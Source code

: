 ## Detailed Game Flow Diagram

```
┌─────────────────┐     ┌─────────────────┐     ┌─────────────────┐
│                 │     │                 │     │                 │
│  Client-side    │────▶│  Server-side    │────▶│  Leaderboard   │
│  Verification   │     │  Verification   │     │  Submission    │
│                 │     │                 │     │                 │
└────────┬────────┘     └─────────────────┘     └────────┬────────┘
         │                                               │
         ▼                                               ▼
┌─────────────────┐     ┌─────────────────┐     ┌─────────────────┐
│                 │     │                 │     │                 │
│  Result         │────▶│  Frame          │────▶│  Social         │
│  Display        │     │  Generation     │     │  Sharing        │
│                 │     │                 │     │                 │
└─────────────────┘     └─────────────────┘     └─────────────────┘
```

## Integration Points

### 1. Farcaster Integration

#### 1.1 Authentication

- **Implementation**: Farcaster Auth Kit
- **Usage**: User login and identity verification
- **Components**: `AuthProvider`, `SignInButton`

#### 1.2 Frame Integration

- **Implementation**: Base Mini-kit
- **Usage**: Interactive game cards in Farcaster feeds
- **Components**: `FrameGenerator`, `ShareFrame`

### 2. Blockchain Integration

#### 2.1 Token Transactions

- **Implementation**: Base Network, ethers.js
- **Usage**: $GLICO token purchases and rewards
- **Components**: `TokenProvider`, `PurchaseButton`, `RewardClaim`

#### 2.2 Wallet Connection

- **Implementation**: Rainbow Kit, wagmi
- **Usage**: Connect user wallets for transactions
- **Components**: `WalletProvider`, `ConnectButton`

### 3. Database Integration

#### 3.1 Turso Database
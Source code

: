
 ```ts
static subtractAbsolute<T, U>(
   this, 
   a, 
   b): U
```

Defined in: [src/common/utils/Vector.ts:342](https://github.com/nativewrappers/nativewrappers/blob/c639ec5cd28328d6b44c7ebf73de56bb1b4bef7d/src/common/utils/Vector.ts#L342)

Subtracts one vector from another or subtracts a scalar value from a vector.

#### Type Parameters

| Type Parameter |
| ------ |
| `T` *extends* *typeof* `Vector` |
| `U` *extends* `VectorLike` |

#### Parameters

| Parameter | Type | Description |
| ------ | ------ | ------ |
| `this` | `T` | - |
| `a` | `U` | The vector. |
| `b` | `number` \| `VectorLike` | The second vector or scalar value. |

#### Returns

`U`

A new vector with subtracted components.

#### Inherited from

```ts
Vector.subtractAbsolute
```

---

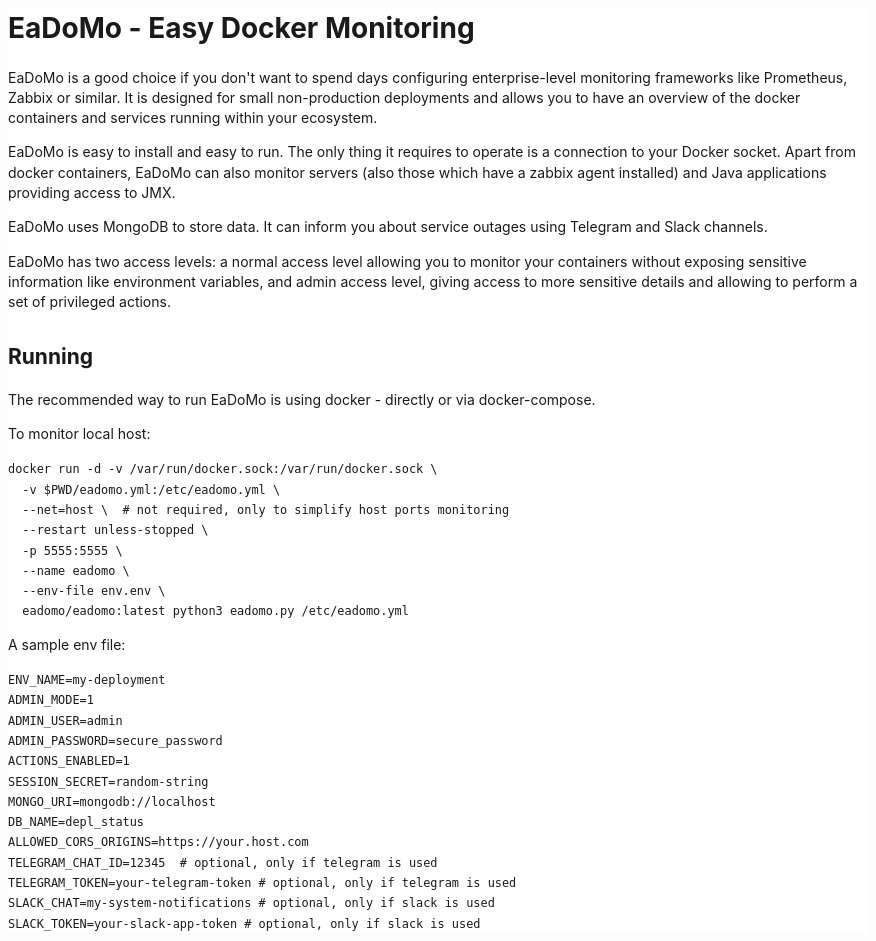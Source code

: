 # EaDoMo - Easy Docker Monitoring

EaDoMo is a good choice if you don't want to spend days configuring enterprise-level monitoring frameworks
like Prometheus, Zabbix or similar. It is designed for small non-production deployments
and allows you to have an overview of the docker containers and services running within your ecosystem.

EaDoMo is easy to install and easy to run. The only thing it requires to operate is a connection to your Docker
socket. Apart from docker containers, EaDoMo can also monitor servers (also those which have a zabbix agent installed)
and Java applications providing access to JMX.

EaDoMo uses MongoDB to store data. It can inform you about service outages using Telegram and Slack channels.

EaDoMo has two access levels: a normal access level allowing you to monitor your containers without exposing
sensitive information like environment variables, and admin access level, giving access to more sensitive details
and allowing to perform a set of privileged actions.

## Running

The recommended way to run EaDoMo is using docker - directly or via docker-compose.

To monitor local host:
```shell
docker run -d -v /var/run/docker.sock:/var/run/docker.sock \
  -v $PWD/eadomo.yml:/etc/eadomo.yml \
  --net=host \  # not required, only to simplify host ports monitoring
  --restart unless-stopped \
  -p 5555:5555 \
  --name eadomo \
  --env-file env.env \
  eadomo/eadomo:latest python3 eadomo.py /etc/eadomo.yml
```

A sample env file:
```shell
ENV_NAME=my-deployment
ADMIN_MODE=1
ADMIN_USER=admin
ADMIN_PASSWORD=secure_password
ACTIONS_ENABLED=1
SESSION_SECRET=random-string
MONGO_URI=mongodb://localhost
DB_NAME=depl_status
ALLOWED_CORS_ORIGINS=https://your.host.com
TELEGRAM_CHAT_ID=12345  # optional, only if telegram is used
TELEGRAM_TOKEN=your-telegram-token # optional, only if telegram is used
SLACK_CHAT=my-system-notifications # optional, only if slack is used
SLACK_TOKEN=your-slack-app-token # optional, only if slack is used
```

*Prompt*.
In the data above, start at the line that has "and allows you", stop after the line that has "EaDoMo is easy", and print every line in between exactly as it stands.

*Answer space*.
and allows you to have an overview of the docker containers and services running within your ecosystem.

EaDoMo is easy to install and easy to run. The only thing it requires to operate is a connection to your Docker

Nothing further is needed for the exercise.